326. Telegram From the Department of State to the Embassy in Uruguay1

262389. Subject: Foreign Minister’s Meeting With the Deputy Secretary

1. (C–Entire Text).

2. The Deputy Secretary met with Uruguayan Foreign Minister Folle Martinez during the afternoon of October 4. Also present were Carlos Giambruno, Uruguayan Director of Political Affairs, and the Uruguayan Ambassador to the US Perez Caldas. On the US side the meeting was attended by Ambassador Lyle Lane, DAS Samuel Eaton, Claus Ruser, Director of ARA/ECA and Timothy Brown, OIC, Uruguay.

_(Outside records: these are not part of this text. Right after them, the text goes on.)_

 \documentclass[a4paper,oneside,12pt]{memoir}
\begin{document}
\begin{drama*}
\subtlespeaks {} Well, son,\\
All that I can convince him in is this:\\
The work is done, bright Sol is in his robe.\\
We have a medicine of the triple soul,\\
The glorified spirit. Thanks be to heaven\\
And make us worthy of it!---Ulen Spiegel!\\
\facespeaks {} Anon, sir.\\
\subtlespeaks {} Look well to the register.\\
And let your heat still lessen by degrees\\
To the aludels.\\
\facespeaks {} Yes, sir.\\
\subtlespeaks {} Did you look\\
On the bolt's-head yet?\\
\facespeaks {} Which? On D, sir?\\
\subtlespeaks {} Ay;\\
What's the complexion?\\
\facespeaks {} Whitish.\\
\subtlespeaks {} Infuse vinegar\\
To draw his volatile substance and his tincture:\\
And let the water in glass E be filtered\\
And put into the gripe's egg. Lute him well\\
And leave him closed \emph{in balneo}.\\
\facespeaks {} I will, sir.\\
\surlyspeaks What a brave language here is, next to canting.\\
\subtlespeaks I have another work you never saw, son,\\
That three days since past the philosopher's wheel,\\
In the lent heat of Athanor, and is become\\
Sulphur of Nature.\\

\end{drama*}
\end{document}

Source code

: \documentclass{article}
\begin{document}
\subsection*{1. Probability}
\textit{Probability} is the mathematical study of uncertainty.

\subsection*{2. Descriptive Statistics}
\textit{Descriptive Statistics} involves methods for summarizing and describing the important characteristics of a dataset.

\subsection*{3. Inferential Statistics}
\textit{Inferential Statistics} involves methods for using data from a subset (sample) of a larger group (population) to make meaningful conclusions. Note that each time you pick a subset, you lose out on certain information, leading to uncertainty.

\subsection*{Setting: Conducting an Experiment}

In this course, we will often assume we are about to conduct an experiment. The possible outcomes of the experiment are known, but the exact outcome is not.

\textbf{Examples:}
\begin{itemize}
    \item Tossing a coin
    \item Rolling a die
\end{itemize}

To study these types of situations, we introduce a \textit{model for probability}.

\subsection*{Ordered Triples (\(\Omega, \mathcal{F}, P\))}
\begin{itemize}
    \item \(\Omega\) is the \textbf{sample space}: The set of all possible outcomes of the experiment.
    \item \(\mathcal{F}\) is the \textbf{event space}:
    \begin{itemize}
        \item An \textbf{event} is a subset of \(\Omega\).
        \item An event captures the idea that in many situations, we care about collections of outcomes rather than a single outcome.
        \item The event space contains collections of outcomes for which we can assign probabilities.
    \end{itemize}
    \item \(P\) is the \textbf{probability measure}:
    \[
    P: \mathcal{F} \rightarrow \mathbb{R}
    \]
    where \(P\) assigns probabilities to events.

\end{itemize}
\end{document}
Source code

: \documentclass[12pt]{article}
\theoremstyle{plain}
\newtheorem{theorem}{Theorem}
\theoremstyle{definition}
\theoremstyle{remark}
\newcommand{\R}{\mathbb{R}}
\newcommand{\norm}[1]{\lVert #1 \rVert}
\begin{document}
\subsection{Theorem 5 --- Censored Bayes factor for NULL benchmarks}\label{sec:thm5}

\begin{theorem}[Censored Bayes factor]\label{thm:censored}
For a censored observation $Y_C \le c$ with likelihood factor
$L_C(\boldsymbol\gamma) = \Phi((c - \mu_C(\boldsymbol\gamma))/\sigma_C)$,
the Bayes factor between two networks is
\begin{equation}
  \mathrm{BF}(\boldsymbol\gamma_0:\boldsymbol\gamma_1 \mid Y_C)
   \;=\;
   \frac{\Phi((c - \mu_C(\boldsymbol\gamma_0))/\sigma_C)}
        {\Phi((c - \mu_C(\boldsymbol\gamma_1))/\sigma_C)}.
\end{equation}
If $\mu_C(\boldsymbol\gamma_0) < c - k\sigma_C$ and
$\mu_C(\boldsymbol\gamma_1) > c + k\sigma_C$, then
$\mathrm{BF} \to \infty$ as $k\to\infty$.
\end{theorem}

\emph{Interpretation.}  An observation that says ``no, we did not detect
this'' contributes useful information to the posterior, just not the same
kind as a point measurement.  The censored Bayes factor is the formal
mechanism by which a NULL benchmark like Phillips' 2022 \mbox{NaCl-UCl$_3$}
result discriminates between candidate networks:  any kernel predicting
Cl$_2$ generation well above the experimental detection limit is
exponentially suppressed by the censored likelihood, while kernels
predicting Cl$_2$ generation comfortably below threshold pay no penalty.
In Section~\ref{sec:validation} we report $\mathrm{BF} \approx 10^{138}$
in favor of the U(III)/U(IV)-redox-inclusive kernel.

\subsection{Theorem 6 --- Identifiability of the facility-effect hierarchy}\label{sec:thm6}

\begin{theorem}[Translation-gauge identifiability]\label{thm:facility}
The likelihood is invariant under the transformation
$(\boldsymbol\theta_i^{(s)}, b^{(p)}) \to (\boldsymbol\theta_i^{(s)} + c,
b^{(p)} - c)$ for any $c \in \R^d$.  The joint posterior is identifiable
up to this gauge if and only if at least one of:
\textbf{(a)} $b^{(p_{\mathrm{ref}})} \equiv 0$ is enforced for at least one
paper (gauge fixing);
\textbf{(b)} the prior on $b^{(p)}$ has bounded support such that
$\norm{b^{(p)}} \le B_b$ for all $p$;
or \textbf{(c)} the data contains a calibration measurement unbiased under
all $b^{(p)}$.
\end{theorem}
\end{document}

Topics discussed included UNGA, Cuba and President Carter’s recent address to the nation, Nicaragua, human rights in Uruguay, trade, and Paraguay.

3. In response to a question from the Deputy Secretary, Foreign Minister Folle responded that Uruguay will support the Colombian candidacy for the Security Council, as will most other hemispheric delegations, excepting a select few from the Caribbean and Central [Page 929] America. They expect Cuba to take the issue to the General Assembly, thus dividing the LA position for the first time. They cannot anticipate how it will come out there.

4. On President Carter’s speech, the Foreign Minister contrasted it with that of Cuban Premier Castro,2 and underlined the serious concern his own government has with the presence of Soviet troops in the Caribbean. The Deputy Secretary underlined President Carter’s commitment to come to the aid of any country in the hemisphere which feels threatened by either Soviet or Cuban activities. The Foreign Minister responded that, after the speech of Comandante Ortega of Nicaragua, there seems to be little reason for optimism even though he had heard that the original was even stronger and had been toned down at the suggestion of the Costa Rican and Panamanian delegations. The Minister had also spoken with his Guatemalan and Honduran colleagues, and both were very worried.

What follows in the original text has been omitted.